▶ [Activity] From the entries, copy every line that carries the string "Local".

▶ [Raw data]
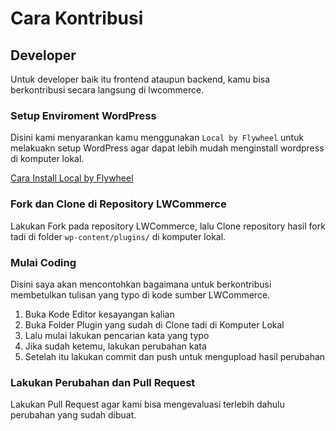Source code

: 
# Cara Kontribusi

## Developer

Untuk developer baik itu frontend ataupun backend, kamu bisa berkontribusi secara langsung di lwcommerce. 

### Setup Enviroment WordPress

Disini kami menyarankan kamu menggunakan `Local by Flywheel` untuk melakuakn setup WordPress agar dapat lebih mudah menginstall wordpress di komputer lokal.

[Cara Install Local by Flywheel ](https://torquemag.io/2020/05/how-to-use-local-by-flywheel/)

### Fork dan Clone di Repository LWCommerce

Lakukan Fork pada repository LWCommerce, lalu Clone repository hasil fork tadi di folder `wp-content/plugins/` di komputer lokal. 

### Mulai Coding

Disini saya akan mencontohkan bagaimana untuk berkontribusi membetulkan tulisan yang typo di kode sumber LWCommerce.

1. Buka Kode Editor kesayangan kalian
2. Buka Folder Plugin yang sudah di Clone tadi di Komputer Lokal
3. Lalu mulai lakukan pencarian kata yang typo
4. Jika sudah ketemu, lakukan perubahan kata
5. Setelah itu lakukan commit dan push untuk mengupload hasil perubahan

### Lakukan Perubahan dan Pull Request

Lakukan Pull Request agar kami bisa mengevaluasi terlebih dahulu perubahan yang sudah dibuat.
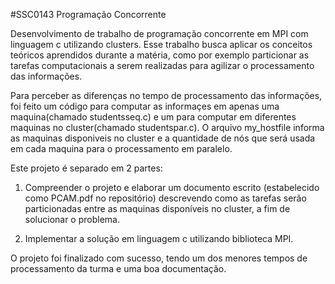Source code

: #SSC0143 Programação Concorrente 

Desenvolvimento de trabalho de programação concorrente em MPI com linguagem c utilizando clusters. Esse trabalho busca aplicar os conceitos teóricos aprendidos durante a matéria, como por exemplo particionar as tarefas computacionais a serem realizadas para agilizar o processamento das informações. 

Para perceber as diferenças no tempo de processamento das informações, foi feito um código para computar as informaçes em apenas uma maquina(chamado studentsseq.c) e um para computar em diferentes maquinas no cluster(chamado studentspar.c). O arquivo my_hostfile informa as maquinas disponiveis no cluster e a quantidade de nós que será usada em cada maquina para o processamento em paralelo.  

Este projeto é separado em 2 partes: 

1) Compreender o projeto e elaborar um documento escrito (estabelecido como PCAM.pdf no repositório) descrevendo como as tarefas serão particionadas entre as maquinas disponíveis no cluster, a fim de solucionar o problema.

2) Implementar a solução em linguagem c utilizando biblioteca MPI.


O projeto foi finalizado com sucesso, tendo um dos menores tempos de processamento da turma e uma boa documentação.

▶ [Result of this task]
Disini kami menyarankan kamu menggunakan `Local by Flywheel` untuk melakuakn setup WordPress agar dapat lebih mudah menginstall wordpress di komputer lokal.
[Cara Install Local by Flywheel ](https://torquemag.io/2020/05/how-to-use-local-by-flywheel/)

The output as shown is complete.